Determining if a student used AI for plagiarism can be difficult, Widders said.
“There are no tools we are aware of that can provide a decent confidence level that a student has used AI in an assignment,” he said. “With traditional plagiarism, we had very good tools that were available. AI is a much bigger challenge now.”
However, professors might be able to notice subtle differences, Widders said.
“Generally the thing the AI has written doesn’t seem like the student’s work necessarily,” he said. “In that case, it starts a conversation.”
He goes on to say that the school is trying to teach students to use AI ethically:
“A lot of our efforts revolve around the ethics of AI,” he said. “It’s trying to teach students the ethics of using a tool that can serve as a shortcut.”

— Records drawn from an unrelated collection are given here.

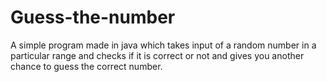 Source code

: # Guess-the-number
 A simple program made in java which takes input of a random number in a particular range and checks if it is correct or not and gives you another chance to guess the correct number.
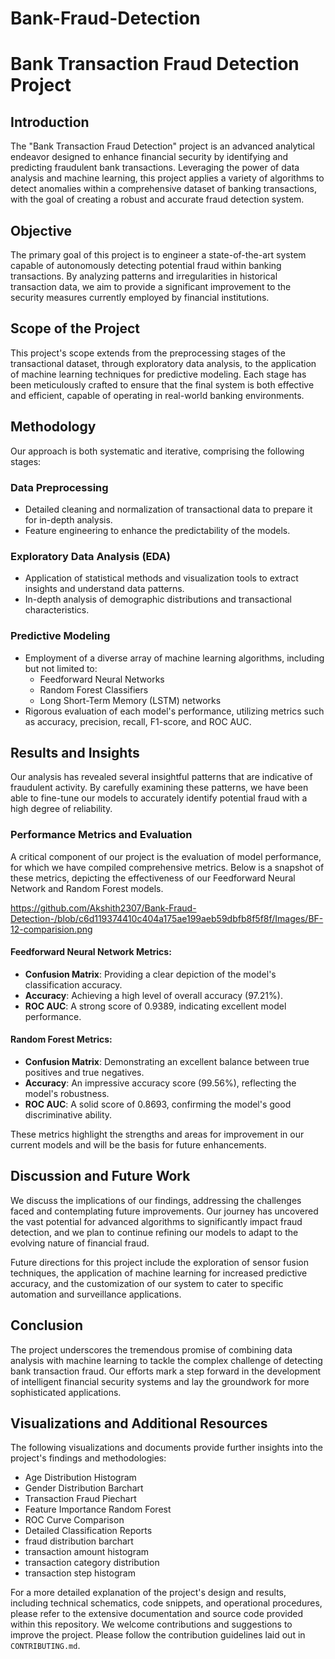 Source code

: # Bank-Fraud-Detection

# Bank Transaction Fraud Detection Project

## Introduction
The "Bank Transaction Fraud Detection" project is an advanced analytical endeavor designed to enhance financial security by identifying and predicting fraudulent bank transactions. Leveraging the power of data analysis and machine learning, this project applies a variety of algorithms to detect anomalies within a comprehensive dataset of banking transactions, with the goal of creating a robust and accurate fraud detection system.

## Objective
The primary goal of this project is to engineer a state-of-the-art system capable of autonomously detecting potential fraud within banking transactions. By analyzing patterns and irregularities in historical transaction data, we aim to provide a significant improvement to the security measures currently employed by financial institutions.

## Scope of the Project
This project's scope extends from the preprocessing stages of the transactional dataset, through exploratory data analysis, to the application of machine learning techniques for predictive modeling. Each stage has been meticulously crafted to ensure that the final system is both effective and efficient, capable of operating in real-world banking environments.

## Methodology
Our approach is both systematic and iterative, comprising the following stages:

### Data Preprocessing
- Detailed cleaning and normalization of transactional data to prepare it for in-depth analysis.
- Feature engineering to enhance the predictability of the models.

### Exploratory Data Analysis (EDA)
- Application of statistical methods and visualization tools to extract insights and understand data patterns.
- In-depth analysis of demographic distributions and transactional characteristics.

### Predictive Modeling
- Employment of a diverse array of machine learning algorithms, including but not limited to:
  - Feedforward Neural Networks
  - Random Forest Classifiers
  - Long Short-Term Memory (LSTM) networks
- Rigorous evaluation of each model's performance, utilizing metrics such as accuracy, precision, recall, F1-score, and ROC AUC.

## Results and Insights
Our analysis has revealed several insightful patterns that are indicative of fraudulent activity. By carefully examining these patterns, we have been able to fine-tune our models to accurately identify potential fraud with a high degree of reliability.

### Performance Metrics and Evaluation
A critical component of our project is the evaluation of model performance, for which we have compiled comprehensive metrics. Below is a snapshot of these metrics, depicting the effectiveness of our Feedforward Neural Network and Random Forest models.

https://github.com/Akshith2307/Bank-Fraud-Detection-/blob/c6d119374410c404a175ae199aeb59dbfb8f5f8f/Images/BF-12-comparision.png

#### Feedforward Neural Network Metrics:
- **Confusion Matrix**: Providing a clear depiction of the model's classification accuracy.
- **Accuracy**: Achieving a high level of overall accuracy (97.21%).
- **ROC AUC**: A strong score of 0.9389, indicating excellent model performance.

#### Random Forest Metrics:
- **Confusion Matrix**: Demonstrating an excellent balance between true positives and true negatives.
- **Accuracy**: An impressive accuracy score (99.56%), reflecting the model's robustness.
- **ROC AUC**: A solid score of 0.8693, confirming the model's good discriminative ability.

These metrics highlight the strengths and areas for improvement in our current models and will be the basis for future enhancements.

## Discussion and Future Work
We discuss the implications of our findings, addressing the challenges faced and contemplating future improvements. Our journey has uncovered the vast potential for advanced algorithms to significantly impact fraud detection, and we plan to continue refining our models to adapt to the evolving nature of financial fraud.

Future directions for this project include the exploration of sensor fusion techniques, the application of machine learning for increased predictive accuracy, and the customization of our system to cater to specific automation and surveillance applications.

## Conclusion
The project underscores the tremendous promise of combining data analysis with machine learning to tackle the complex challenge of detecting bank transaction fraud. Our efforts mark a step forward in the development of intelligent financial security systems and lay the groundwork for more sophisticated applications.

## Visualizations and Additional Resources
The following visualizations and documents provide further insights into the project's findings and methodologies:

- Age Distribution Histogram
- Gender Distribution Barchart
- Transaction Fraud Piechart
- Feature Importance Random Forest
- ROC Curve Comparison
- Detailed Classification Reports
- fraud distribution barchart
- transaction amount histogram
- transaction category distribution
- transaction step histogram


For a more detailed explanation of the project's design and results, including technical schematics, code snippets, and operational procedures, please refer to the extensive documentation and source code provided within this repository.
We welcome contributions and suggestions to improve the project. Please follow the contribution guidelines laid out in `CONTRIBUTING.md`.
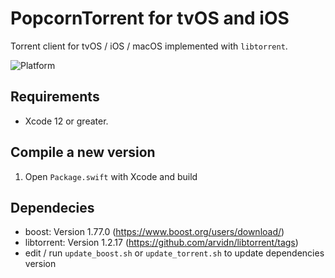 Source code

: # PopcornTorrent for tvOS and iOS

Torrent client for tvOS / iOS / macOS implemented with `libtorrent`.

![Platform](http://img.shields.io/badge/platform-macOS%20%7C%20iOS%20%7C%20tvOS-lightgrey.svg?style=flat)

## Requirements

- Xcode 12 or greater.

## Compile a new version

1. Open `Package.swift` with Xcode and build


## Dependecies

- boost: Version 1.77.0 (https://www.boost.org/users/download/)
- libtorrent: Version 1.2.17 (https://github.com/arvidn/libtorrent/tags)
- edit / run `update_boost.sh` or `update_torrent.sh` to update dependencies version
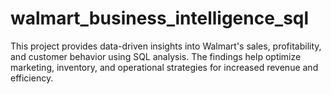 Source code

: # walmart_business_intelligence_sql
This project provides data-driven insights into Walmart's sales, profitability, and customer behavior using SQL analysis. The findings help optimize marketing, inventory, and operational strategies for increased revenue and efficiency.
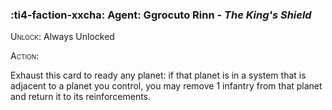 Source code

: ### :ti4-faction-xxcha: **Agent**: Ggrocuto Rinn - _The King's Shield_

<span style="font-variant:small-caps;">Unlock</span>: Always Unlocked

<span style="font-variant:small-caps;">Action</span>:

Exhaust this card to ready any planet: if that planet is in a system that is adjacent to a planet you control, you may remove 1 infantry from that planet and return it to its reinforcements.
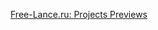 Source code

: [Free-Lance.ru: Projects Previews]("javascript:var%20b=document.body;if%28b&&!document.xmlVersion%29{void%28z=document.createElement%28'script'%29%29;void%28z.src='https://raw.github.com/anjlab/bookmarklets/master/free-lance-projects-previews-bookmarklet.js'%29;void%28b.appendChild%28z%29%29;}else{}")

Evan, call me. I’ve seen this one. I know how it ends.
Thailand: Police Colonel Caught Cheating During Exam for Judgeship
I try not to veer more than one degree away from textbook academic integrity, although I do swerve now and again into exam fraud generally — as I am doing now because this headline is just too good.
Coverage from Singapore has this headline:
Thai Police Colonel Caught Cheating During a Judge Exam, May Face Suspension or Dismissal
First is the obvious — cheating police and would-be judges. Fantastic.
Second, I give the guy credit. Earbuds? ChatGPT? Did he Chegg it? Nope — dude used an old school cheat sheet, snuck under his exam papers. There are photos. Respect.